• Portnoy’s Complaint in Turkish

    The Turkish edition of Philip Roth’s Portnoy’s Complaint was published in 1999. Shortly after, a Turkish prosecutor summoned the book’s translator and publisher to his Istanbul office. Apparently, a dutiful citizen had reported the book to a government body known as the “Board for the Protection of Minors Against Harmful Publications.” The prosecutor asked Özden Arıkan, Roth’s translator, and Ömer Faruk of Ayrıntı Publishing House, whether Alexander Portnoy’s confessions could be considered a violation of Turkish morality. They pleaded not guilty.

    The prosecutor sent a copy of Portnoy’s Complaint to Istanbul University’s Turkish Literature Department, staffed mostly by nationalists and conservatives, to get an “expert report.” The report’s findings agreed with the Board’s verdict, and for two years Turkey joined Australia and many American libraries in banning Roth’s 1969 novel for its sexually explicit and supposed morally corrupt content. The police visited the publisher and took all copies of the book into custody. Meanwhile, bookstores took down copies on their own to escape confiscation.

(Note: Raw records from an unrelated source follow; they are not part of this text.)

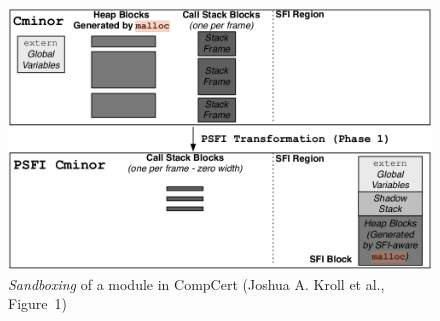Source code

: \documentclass[11pt]{sdm}
\begin{document}
\begin{figure}
\centering
\includegraphics[scale=0.36]{images/psfi.png}
\caption{\textit{Sandboxing} of a module in CompCert (Joshua A. Kroll et al., Figure~1)}
\label{psfi}
\end{figure}
\end{document}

    The court case of Portnoy’s Complaint took place at Istanbul’s Penal Court No. 2. Arıkan attended the first two court sessions, but she was in the process of relocating to Germany, and missed the third. In the end, the prosecutor, busy with prosecuting more explicitly political books, decided to drop the case, and on March 20, 2001, the Istanbul Penal Court No. 2 acquitted the translator and publisher.  Ayrıntı proudly republished the book with a sticker on its cover announcing the legal victory.

    “I don’t know another book I have enjoyed translating that much,” Arıkan, who continues to work as a translator, told me. “I would be upset when I had to go to sleep at night, or rather, early morning. I would run to my desk to resume my work as soon as possible the next day. Even once a neighbor I met at the hallway asked me why I was laughing out that loud at 3 a.m.”

    Portnoy’s Complaint was the first Philip Roth book I bought. Its legal victory in Turkey made the book all the more appealing. In the early 2000s, Turkish courts preferred to ban books on moral grounds. Nowadays, there are dozens of journalists in Turkish jails accused of “terrorist propaganda.” In 2010, when I was asked to translate Roth’s Everyman into Turkish, I was reminded of government censors. Roth’s late style — the sentences that ebb and flow as they describe the unnamed protagonist’s childhood — gave me a hard time. When I filed the translation, my publisher said Roth wanted to take a look. I imagined him poring over his meditation on death in my Turkish.

    When it appeared in the winter of 2011, elderly Turkish critics wrote approvingly of Everyman, admiring the melancholy tone of the swan song. Nobody called it a masterpiece, and I noticed how people continued to associate Roth with Portnoy’s Complaint. But how could I complain? No dutiful citizen reported my translation to the Turkish government.